Dans l'opinion commune, le recours à la force se justifie non seulement pour assurer sa propre défense ou celle des siens mais aussi parce que la vie quotidienne s'apparente à une lutte de tous les instants. La violence constitue un moyen efficace qui permet de garantir sa place au sein de la communauté de voisinage. C'est pourquoi chacun la considère comme parfaitement légitime tant qu'elle n'est pas excessive. Au pire, la regarde-t-on comme un simple dérapage, imputable à l'exaspération ou à la colère de la victime. L'épouse d'un marchand épicier, la femme Arnaud, poursuivie pour avoir fracassé un pot sur la tête d'une cabaretière et l'avoir sérieusement blessée se défend ainsi : « ....(la cabaretière) l'a traitée de salope, vilaine, cul pourri, drôlesse....Dans un premier mouvement elle convient lui avoir jeté le pot qu'elle tenait à la main; un instant d'après elle s'est repentie de cette vivacité mais....dans un moment d'outrage on n'est pas maître de ses sens.... » ( 981 ). Toute agression, toute mise en cause personnelle entraînent en effet - le plus normalement du monde - une contre- attaque destinée à protéger son honneur, son rang ou son intégrité physique. Au point parfois d'apparaître pour l'observateur d'aujourd'hui comme une riposte démesurée. Jean Denis Brun, emballeur à la douane, est injurié par l'un de ses voisins. Il raconte : « ....il n'a pas été maître de se retenir par une pareille apostrophe et soit pour éviter les coups dont il était menacé soit en se défendant il a porté un coup de marteau sur le front du sieur Huguenot lequel a été ainsi forcé de se retirer.... ». Bilan de l'altercation : un visage tuméfié, un doigt cassé et une dent en moins ( 982 ).

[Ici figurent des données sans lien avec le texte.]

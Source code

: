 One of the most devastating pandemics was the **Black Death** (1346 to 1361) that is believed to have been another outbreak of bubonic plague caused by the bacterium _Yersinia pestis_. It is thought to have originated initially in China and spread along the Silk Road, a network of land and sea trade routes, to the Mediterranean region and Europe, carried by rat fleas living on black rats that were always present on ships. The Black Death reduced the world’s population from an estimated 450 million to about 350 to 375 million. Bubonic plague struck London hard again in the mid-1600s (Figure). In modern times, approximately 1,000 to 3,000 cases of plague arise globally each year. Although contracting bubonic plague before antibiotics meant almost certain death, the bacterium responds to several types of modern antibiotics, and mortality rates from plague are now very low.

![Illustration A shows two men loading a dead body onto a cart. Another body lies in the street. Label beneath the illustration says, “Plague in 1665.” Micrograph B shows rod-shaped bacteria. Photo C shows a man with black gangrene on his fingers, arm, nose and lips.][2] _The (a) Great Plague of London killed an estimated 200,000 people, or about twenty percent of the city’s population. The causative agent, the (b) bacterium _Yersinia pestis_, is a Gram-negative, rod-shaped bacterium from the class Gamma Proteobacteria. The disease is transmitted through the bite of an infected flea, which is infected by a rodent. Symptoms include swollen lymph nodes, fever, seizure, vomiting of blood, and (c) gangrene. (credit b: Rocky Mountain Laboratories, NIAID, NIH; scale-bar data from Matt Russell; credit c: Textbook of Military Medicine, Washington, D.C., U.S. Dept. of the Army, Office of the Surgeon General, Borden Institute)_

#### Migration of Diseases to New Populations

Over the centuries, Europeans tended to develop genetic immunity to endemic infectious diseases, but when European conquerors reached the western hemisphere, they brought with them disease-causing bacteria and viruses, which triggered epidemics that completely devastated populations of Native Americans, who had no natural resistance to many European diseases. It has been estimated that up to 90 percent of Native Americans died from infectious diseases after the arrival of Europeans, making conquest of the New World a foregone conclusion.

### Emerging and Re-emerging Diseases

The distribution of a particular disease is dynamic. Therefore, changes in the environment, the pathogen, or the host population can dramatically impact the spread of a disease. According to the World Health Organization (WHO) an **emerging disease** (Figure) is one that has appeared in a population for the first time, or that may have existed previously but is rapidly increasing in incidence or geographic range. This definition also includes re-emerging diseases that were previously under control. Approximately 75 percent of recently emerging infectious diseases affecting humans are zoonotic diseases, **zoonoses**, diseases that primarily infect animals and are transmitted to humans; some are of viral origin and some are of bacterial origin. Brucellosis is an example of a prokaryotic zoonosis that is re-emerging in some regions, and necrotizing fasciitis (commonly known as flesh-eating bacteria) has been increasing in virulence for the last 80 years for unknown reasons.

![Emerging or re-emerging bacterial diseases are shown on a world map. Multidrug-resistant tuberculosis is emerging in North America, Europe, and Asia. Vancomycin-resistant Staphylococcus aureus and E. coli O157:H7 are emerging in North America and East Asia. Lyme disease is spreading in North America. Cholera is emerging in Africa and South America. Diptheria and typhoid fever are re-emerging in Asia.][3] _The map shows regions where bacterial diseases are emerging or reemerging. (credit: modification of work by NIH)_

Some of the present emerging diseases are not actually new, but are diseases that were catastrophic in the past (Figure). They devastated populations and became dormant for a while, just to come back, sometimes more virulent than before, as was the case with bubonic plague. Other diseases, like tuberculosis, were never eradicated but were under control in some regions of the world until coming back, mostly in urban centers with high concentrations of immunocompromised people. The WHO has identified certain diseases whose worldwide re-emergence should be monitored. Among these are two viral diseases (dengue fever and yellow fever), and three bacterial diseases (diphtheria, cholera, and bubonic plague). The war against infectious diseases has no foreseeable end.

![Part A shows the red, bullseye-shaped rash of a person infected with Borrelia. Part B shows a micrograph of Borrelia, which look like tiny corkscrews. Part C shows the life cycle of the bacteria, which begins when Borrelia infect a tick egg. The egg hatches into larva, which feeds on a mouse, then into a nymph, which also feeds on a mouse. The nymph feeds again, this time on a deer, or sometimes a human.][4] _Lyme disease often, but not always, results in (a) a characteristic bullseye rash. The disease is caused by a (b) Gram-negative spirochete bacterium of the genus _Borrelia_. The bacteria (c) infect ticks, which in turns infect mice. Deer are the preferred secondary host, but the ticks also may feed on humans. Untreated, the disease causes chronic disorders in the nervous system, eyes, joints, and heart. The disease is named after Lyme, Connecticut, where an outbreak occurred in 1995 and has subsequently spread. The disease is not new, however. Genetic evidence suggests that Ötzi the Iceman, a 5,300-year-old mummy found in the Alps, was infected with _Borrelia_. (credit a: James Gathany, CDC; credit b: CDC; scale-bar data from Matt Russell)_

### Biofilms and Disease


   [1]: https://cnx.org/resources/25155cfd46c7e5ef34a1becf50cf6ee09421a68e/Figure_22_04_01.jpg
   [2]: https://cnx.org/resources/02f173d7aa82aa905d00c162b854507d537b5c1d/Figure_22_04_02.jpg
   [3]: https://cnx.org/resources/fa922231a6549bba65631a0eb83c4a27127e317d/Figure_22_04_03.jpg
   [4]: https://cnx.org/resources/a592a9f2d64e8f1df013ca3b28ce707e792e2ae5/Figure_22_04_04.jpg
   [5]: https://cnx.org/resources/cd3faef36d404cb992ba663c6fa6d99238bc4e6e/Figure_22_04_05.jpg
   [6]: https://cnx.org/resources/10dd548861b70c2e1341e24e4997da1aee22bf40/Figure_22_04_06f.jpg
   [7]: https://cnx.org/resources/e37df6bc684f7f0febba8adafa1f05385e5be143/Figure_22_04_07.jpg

Tous ces excès cependant ne sont pas l'expression d'une violence aveugle et sans retenue. Ils s'inscrivent, au contraire, dans le cadre de codes ou de rites sociaux qu'il convient de mettre à jour et d'analyser. Dans ce chapitre, sont évoqués les motifs de dissension entre voisins. Par commodité, ces derniers ont été regroupés en trois grandes catégories : la première intéresse toutes les disputes au cours desquelles on cherche à discréditer un voisin aux yeux de la collectivité, en le calomniant, en l'injuriant ou en faisant courir de vilains bruits à son encontre. La seconde rassemble les querelles à caractère financier ou économique, c'est-à-dire les rivalités qui opposent des travailleurs concurrents, des mauvais payeurs ou des individus soupçonnés de vol. La troisième catégorie, enfin, concerne les bagarres quotidiennes qu'engendrent les mauvaises conditions de logement, la promiscuité, le bruit, l'odeur, le manque de délicatesse ou l'appropriation abusive des emplacements collectifs. Ce chapitre - faut-il le préciser - ne prétend pas examiner sur un mode exhaustif l'ensemble des dissensions qui secouent le voisinage. L'entreprise serait impossible et, quand bien même les procédures judiciaires l'autoriseraient, on n'échapperait pas au travers « anecdotique ». Il s'agit bien plutôt de dégager les lignes directrices, les idées forces de tous ces récits d'archives, de saisir la cohérence qui les anime afin de leur conférer du « sens ». Ainsi, mieux que l'énonciation d'une multitude de péripéties individuelles, l'étude des conflits entre voisins doit-elle permettre de découvrir quelques-unes des règles qui régissent la vie de la communauté. Quelques-unes de ses représentations et de ses manières de penser aussi.

Notes
981.

() Arch. dép. Rhône, BP 3473, 12 août 1781.

982.

() Arch. dép. Rhône, BP 3483, 7 novembre 1782.